> **Brief**
Every line below that contains "infty" is to be copied.

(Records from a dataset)
=-=-=

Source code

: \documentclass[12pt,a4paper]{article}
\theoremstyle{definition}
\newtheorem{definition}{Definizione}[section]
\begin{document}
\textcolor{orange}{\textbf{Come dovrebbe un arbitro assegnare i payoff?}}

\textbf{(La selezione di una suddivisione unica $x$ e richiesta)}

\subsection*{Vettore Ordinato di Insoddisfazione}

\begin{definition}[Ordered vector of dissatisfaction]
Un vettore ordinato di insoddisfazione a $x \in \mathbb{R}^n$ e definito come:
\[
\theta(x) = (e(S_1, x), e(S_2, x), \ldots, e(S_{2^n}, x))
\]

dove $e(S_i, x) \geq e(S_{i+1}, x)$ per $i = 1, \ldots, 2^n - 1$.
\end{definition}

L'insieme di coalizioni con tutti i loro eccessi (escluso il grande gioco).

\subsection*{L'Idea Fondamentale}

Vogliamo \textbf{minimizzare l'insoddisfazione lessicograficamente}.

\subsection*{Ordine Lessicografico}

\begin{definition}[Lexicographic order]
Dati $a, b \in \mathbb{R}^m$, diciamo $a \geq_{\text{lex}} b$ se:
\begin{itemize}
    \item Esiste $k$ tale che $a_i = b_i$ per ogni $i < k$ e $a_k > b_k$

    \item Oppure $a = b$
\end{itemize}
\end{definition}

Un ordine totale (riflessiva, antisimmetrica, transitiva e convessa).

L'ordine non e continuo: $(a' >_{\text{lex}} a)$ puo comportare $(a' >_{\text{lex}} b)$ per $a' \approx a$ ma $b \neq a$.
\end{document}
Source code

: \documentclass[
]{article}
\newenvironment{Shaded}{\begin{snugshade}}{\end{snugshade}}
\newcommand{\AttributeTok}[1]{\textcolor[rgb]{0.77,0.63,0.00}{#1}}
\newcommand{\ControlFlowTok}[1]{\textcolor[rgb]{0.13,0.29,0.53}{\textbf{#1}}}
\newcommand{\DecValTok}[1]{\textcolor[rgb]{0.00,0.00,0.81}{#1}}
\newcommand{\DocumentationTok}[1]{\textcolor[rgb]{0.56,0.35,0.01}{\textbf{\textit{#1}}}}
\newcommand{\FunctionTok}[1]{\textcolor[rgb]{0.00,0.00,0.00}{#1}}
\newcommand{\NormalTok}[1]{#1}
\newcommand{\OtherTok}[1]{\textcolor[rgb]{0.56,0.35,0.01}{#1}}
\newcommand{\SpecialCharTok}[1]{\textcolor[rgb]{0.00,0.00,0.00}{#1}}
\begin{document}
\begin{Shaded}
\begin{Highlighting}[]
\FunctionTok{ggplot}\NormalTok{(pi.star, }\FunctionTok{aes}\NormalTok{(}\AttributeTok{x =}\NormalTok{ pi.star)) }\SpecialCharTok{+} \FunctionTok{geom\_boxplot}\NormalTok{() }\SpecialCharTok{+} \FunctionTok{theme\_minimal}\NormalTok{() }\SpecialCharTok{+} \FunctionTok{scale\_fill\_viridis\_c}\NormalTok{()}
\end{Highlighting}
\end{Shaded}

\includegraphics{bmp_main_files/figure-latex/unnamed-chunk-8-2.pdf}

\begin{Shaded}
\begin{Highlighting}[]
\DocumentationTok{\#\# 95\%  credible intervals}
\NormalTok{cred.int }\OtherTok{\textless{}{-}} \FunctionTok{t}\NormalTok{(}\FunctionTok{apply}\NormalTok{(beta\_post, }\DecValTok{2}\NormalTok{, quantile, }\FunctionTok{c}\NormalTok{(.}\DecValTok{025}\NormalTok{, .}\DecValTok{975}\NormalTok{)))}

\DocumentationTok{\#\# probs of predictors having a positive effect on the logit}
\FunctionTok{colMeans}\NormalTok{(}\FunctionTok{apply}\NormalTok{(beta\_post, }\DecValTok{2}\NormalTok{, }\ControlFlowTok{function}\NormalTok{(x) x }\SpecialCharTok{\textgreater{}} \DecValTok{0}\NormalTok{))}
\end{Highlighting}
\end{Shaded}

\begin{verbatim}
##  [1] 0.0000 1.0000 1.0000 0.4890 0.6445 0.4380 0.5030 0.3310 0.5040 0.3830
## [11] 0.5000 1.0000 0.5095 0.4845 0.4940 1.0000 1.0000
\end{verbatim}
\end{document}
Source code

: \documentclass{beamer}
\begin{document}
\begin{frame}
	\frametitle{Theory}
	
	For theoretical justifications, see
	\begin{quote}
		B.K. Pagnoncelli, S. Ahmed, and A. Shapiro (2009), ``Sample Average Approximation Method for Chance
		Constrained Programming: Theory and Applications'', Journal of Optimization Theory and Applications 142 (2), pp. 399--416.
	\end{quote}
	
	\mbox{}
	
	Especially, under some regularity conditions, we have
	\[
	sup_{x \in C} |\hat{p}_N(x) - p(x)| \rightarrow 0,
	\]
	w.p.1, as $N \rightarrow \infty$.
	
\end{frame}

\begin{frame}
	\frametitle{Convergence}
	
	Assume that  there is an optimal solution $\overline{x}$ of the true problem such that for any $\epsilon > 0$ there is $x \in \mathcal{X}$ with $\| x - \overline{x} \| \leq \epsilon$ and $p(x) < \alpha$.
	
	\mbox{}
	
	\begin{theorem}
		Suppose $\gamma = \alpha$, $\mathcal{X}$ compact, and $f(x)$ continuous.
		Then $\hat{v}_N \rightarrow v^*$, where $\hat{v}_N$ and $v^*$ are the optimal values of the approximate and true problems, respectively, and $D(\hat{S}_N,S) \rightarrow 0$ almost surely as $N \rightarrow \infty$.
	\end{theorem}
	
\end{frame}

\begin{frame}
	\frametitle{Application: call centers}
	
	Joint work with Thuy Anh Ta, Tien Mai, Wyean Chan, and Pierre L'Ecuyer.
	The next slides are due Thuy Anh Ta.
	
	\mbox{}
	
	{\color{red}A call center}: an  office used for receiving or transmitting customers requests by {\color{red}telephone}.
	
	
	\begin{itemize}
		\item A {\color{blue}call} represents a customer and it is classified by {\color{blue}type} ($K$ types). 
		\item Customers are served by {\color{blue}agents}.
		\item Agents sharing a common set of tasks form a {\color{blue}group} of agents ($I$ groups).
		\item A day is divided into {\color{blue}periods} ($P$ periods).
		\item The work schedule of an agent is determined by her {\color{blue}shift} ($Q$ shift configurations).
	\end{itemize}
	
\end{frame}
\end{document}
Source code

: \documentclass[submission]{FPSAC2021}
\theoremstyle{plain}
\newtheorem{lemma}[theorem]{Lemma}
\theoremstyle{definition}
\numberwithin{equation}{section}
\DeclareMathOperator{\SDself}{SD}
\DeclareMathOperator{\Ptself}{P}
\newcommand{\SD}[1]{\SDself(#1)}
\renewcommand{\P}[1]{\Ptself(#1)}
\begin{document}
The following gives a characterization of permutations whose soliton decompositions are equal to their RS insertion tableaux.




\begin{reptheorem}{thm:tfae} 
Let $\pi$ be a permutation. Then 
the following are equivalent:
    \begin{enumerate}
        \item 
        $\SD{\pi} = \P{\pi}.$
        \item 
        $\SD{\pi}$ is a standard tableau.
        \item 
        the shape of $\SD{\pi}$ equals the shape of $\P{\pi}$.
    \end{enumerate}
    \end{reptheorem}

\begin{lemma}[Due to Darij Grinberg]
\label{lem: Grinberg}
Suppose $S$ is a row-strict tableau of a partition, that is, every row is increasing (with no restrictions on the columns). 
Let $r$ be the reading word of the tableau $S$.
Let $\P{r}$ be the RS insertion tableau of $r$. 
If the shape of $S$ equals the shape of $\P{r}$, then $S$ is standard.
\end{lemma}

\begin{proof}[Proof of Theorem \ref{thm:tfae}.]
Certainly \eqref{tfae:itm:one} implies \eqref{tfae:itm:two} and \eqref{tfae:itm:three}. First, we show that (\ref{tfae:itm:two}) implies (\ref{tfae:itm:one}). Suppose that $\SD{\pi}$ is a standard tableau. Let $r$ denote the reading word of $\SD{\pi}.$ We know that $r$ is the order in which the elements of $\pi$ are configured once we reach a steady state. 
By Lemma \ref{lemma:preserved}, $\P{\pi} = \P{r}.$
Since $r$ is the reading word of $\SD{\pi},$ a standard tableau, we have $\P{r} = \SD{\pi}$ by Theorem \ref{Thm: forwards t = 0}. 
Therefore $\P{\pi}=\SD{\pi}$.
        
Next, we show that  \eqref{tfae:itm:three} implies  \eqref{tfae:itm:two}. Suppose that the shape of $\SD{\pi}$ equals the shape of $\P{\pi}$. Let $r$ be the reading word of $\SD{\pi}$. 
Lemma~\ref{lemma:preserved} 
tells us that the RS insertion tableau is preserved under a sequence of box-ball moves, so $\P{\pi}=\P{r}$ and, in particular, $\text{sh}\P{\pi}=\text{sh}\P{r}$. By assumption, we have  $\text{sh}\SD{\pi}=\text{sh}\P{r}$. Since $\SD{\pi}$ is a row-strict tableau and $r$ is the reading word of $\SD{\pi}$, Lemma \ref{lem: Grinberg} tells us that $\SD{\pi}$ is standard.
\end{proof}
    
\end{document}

=-=-=

> **Reply**
	w.p.1, as $N \rightarrow \infty$.
		Then $\hat{v}_N \rightarrow v^*$, where $\hat{v}_N$ and $v^*$ are the optimal values of the approximate and true problems, respectively, and $D(\hat{S}_N,S) \rightarrow 0$ almost surely as $N \rightarrow \infty$.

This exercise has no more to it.